# TASK
The expected copy holds every entry exactly and none of the pictures.

# AVAILABLE DATA
■ ■ ■ ■

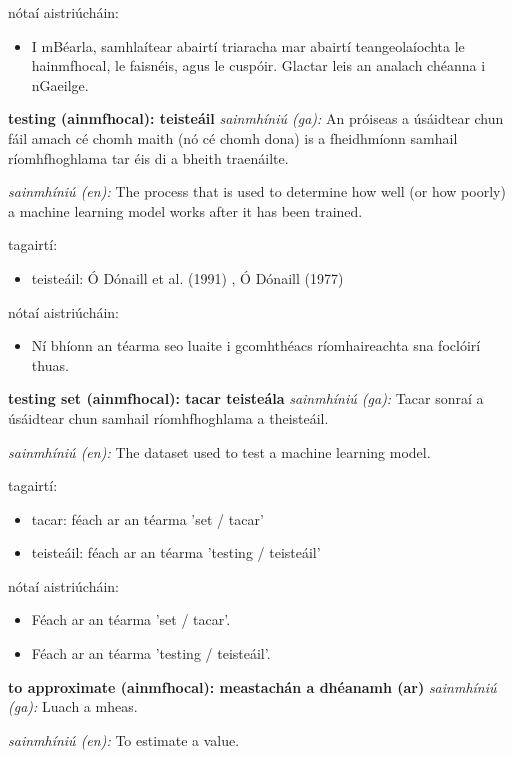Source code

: \documentclass{article}
\begin{document}
nótaí aistriúcháin:
\begin{itemize}
	\item I mBéarla, samhlaítear abairtí triaracha mar abairtí teangeolaíochta le hainmfhocal, le faisnéis, agus le cuspóir. Glactar leis an analach chéanna i nGaeilge.
\end{itemize}


\textbf{testing (ainmfhocal): teisteáil}
\textit{sainmhíniú (ga):} An próiseas a úsáidtear chun fáil amach cé chomh maith (nó cé chomh dona) is a fheidhmíonn samhail ríomhfhoghlama tar éis di a bheith traenáilte.

\textit{sainmhíniú (en):} The process that is used to determine how well (or how poorly) a machine learning model works after it has been trained.

tagairtí:
\begin{itemize}
	\item teisteáil: Ó Dónaill et al. (1991) \cite{focloir-beag}, Ó Dónaill (1977) \cite{odonaill}
\end{itemize}

nótaí aistriúcháin:
\begin{itemize}
	\item Ní bhíonn an téarma seo luaite i gcomhthéacs ríomhaireachta sna foclóirí thuas.
\end{itemize}


\textbf{testing set (ainmfhocal): tacar teisteála}
\textit{sainmhíniú (ga):} Tacar sonraí a úsáidtear chun samhail ríomhfhoghlama a theisteáil.

\textit{sainmhíniú (en):} The dataset used to test a machine learning model.

tagairtí:
\begin{itemize}
	\item tacar: féach ar an téarma 'set / tacar'
	\item teisteáil: féach ar an téarma 'testing / teisteáil'
\end{itemize}

nótaí aistriúcháin:
\begin{itemize}
	\item Féach ar an téarma 'set / tacar'.
	\item Féach ar an téarma 'testing / teisteáil'.
\end{itemize}


\textbf{to approximate (ainmfhocal): meastachán a dhéanamh (ar)}
\textit{sainmhíniú (ga):} Luach a mheas.

\textit{sainmhíniú (en):} To estimate a value.
\end{document}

■ ■ ■ ■

# EXERCISE ANSWER
Source code

: \documentclass{article}
\begin{document}
nótaí aistriúcháin:
\begin{itemize}
	\item I mBéarla, samhlaítear abairtí triaracha mar abairtí teangeolaíochta le hainmfhocal, le faisnéis, agus le cuspóir. Glactar leis an analach chéanna i nGaeilge.
\end{itemize}


\textbf{testing (ainmfhocal): teisteáil}
\textit{sainmhíniú (ga):} An próiseas a úsáidtear chun fáil amach cé chomh maith (nó cé chomh dona) is a fheidhmíonn samhail ríomhfhoghlama tar éis di a bheith traenáilte.

\textit{sainmhíniú (en):} The process that is used to determine how well (or how poorly) a machine learning model works after it has been trained.

tagairtí:
\begin{itemize}
	\item teisteáil: Ó Dónaill et al. (1991) \cite{focloir-beag}, Ó Dónaill (1977) \cite{odonaill}
\end{itemize}

nótaí aistriúcháin:
\begin{itemize}
	\item Ní bhíonn an téarma seo luaite i gcomhthéacs ríomhaireachta sna foclóirí thuas.
\end{itemize}


\textbf{testing set (ainmfhocal): tacar teisteála}
\textit{sainmhíniú (ga):} Tacar sonraí a úsáidtear chun samhail ríomhfhoghlama a theisteáil.

\textit{sainmhíniú (en):} The dataset used to test a machine learning model.

tagairtí:
\begin{itemize}
	\item tacar: féach ar an téarma 'set / tacar'
	\item teisteáil: féach ar an téarma 'testing / teisteáil'
\end{itemize}

nótaí aistriúcháin:
\begin{itemize}
	\item Féach ar an téarma 'set / tacar'.
	\item Féach ar an téarma 'testing / teisteáil'.
\end{itemize}


\textbf{to approximate (ainmfhocal): meastachán a dhéanamh (ar)}
\textit{sainmhíniú (ga):} Luach a mheas.

\textit{sainmhíniú (en):} To estimate a value.
\end{document}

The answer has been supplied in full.